What’s with this obsession with the objectives of EU competition law?
Bob Solow, a Nobel Prize laureate, once said the following of Milton Friedman: ‘Everything reminds Milton of the money supply. Well, everything reminds me of sex, but I keep it out of the paper’. I think very often of this superb quote (and of the money supply) when reading competition law scholarship.
It would seem that there is always a valid reason to discuss the objectives of EU competition law, or to explain a legal controversy by reference to them. Authors disagree about the substantive standard that should apply to a practice? It must be the case that they disagree about the objectives that should guide EU competition law. A discussion about, say, vertical restraints? Pondering whether consumer welfare should be the goal underpinning the enforcement of Article 101 TFEU is absolutely necessary.

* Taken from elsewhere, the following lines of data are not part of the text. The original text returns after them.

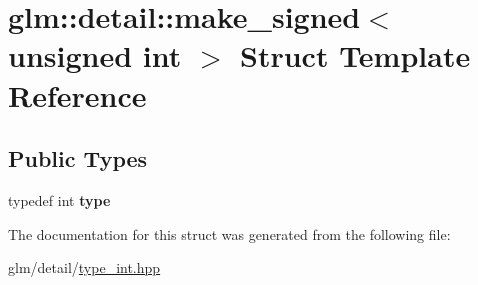 \hypertarget{structglm_1_1detail_1_1make__signed_3_01unsigned_01int_01_4}{\section{glm\-:\-:detail\-:\-:make\-\_\-signed$<$ unsigned int $>$ Struct Template Reference}
\label{structglm_1_1detail_1_1make__signed_3_01unsigned_01int_01_4}
}
\subsection*{Public Types}
\begin{DoxyCompactItemize}
\item 
\hypertarget{structglm_1_1detail_1_1make__signed_3_01unsigned_01int_01_4_a78b4ada342bba40027f755d20eae141a}{typedef int {\bfseries type}}\label{structglm_1_1detail_1_1make__signed_3_01unsigned_01int_01_4_a78b4ada342bba40027f755d20eae141a}

\end{DoxyCompactItemize}


The documentation for this struct was generated from the following file\-:\begin{DoxyCompactItemize}
\item 
glm/detail/\hyperlink{type__int_8hpp}{type\-\_\-int.\-hpp}\end{DoxyCompactItemize}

What I find interesting is that, the more I dig into the case law and administrative practice, the more apparent it is to me that the objectives of EU competition law are of marginal relevance in the decision-making process. My own research efforts lead me to the conclusion that, with very few exceptions, this question plays a very limited role (if at all) when the Commission or EU courts consider whether, and in what circumstances, a given line of conduct should be prohibited. It is simply a mistake to assume that a specific substantive test follows logically from a particular objective, or that a disagreement about the objectives that should guide EU competition law necessarily results in a disagreement about the test to apply in the context of a particular case.
Against this background, I asked myself why this issue features so prominently in academic and non-academic discussions. I can think of the following explanations (as usual, I would very much welcome your thoughts):
- Use as a rhetorical device: Challenging someone’s position by arguing that the arguments are only valid when a given objective is endorsed is often very effective. ‘What you say makes sense, but unfortunately consumer welfare is not the objective of EU competition law’, is indeed a powerful rhetorical device that can, moreover, prove useful to avoid addressing difficult questions.
- It is relatively easier: abstract discussions about the objectives of EU competition law may not be very useful in practice, but they often require little effort, or at least much less effort than reading carefully the case law and administrative practice and inferring principles from them. It is probably the case that the latter, no matter how necessary, is also less attractive for many.
- The influence of economics: It makes sense for economists to think about issues by reference to a benchmark against which the lawfulness of a practice can be established. The influence of economic analysis in the field may explain why even academic and non-academic lawyers display a tendency to go about questions in the same way. This is an additional reason why doctrinal analysis may be neglected.
For those readers who thought they would never see it, there you have it: I have just provided a clear example of why the influence of economic analysis might have proved negative in one important respect: it may have the effect of inducing legal scholars to engage in research that is not significant or that contributes little to the understanding of the discipline. I guess this blog can still bring surprises every now and then!